YOUR ASSIGNMENT:
Gather all lines in the data that hold the string "zaliczenie".

DATA PROVIDED:
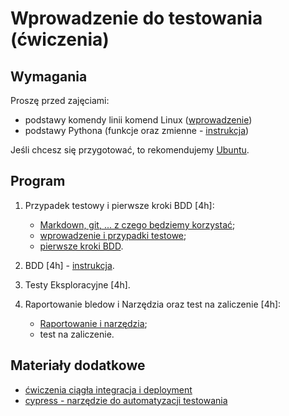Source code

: # Wprowadzenie do testowania (ćwiczenia)

## Wymagania

Proszę przed zajęciami:

- podstawy komendy linii komend Linux ([wprowadzenie](https://github.com/wojciech11/se_software_build_automation_tools/blob/master/00_intro/README_pl.md))
- podstawy Pythona (funkcje oraz zmienne - [instrukcja](00_wprowadzenie/python.md))

Jeśli chcesz się przygotować, to rekomendujemy [Ubuntu](https://wiki.ubuntu.com/Releases).

## Program

1. Przypadek testowy i pierwsze kroki BDD [4h]:

   - [Markdown, git, ... z czego będziemy korzystać](00_wprowadzenie/);
   - [wprowadzenie i przypadki testowe](01_przypadek_testowy);
   - [pierwsze kroki BDD](https://github.com/wojciech11/se_bdd_basics).

2. BDD [4h] - [instrukcja](https://github.com/wojciech11/se_bdd_basics).

3. Testy Eksploracyjne [4h].

4. Raportowanie bledow i Narzędzia oraz test na zaliczenie [4h]:

   - [Raportowanie i narzędzia](https:////github.com/wojciech11/se_bug_raporting_and_issue_tracking_tools);
   - test na zaliczenie.

## Materiały dodatkowe

- [ćwiczenia ciągła integracja i deployment](https://github.com/wojciech11/se_continuous_delivery_and_deployment)
- [cypress - narzędzie do automatyzacji testowania](https://www.cypress.io/)
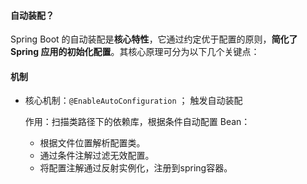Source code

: #### 自动装配？

Spring Boot 的自动装配是**核心特性**，它通过约定优于配置的原则，**简化了 Spring 应用的初始化配置**。其核心原理可分为以下几个关键点：



#### 机制

- 核心机制：`@EnableAutoConfiguration`  ； 触发自动装配

  作用：扫描类路径下的依赖库，根据条件自动配置 Bean：

  - 根据文件位置解析配置类。
  - 通过条件注解过滤无效配置。
  - 将配置注解通过反射实例化，注册到spring容器。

EXERCISE ANSWER:
4. Raportowanie bledow i Narzędzia oraz test na zaliczenie [4h]:
   - test na zaliczenie.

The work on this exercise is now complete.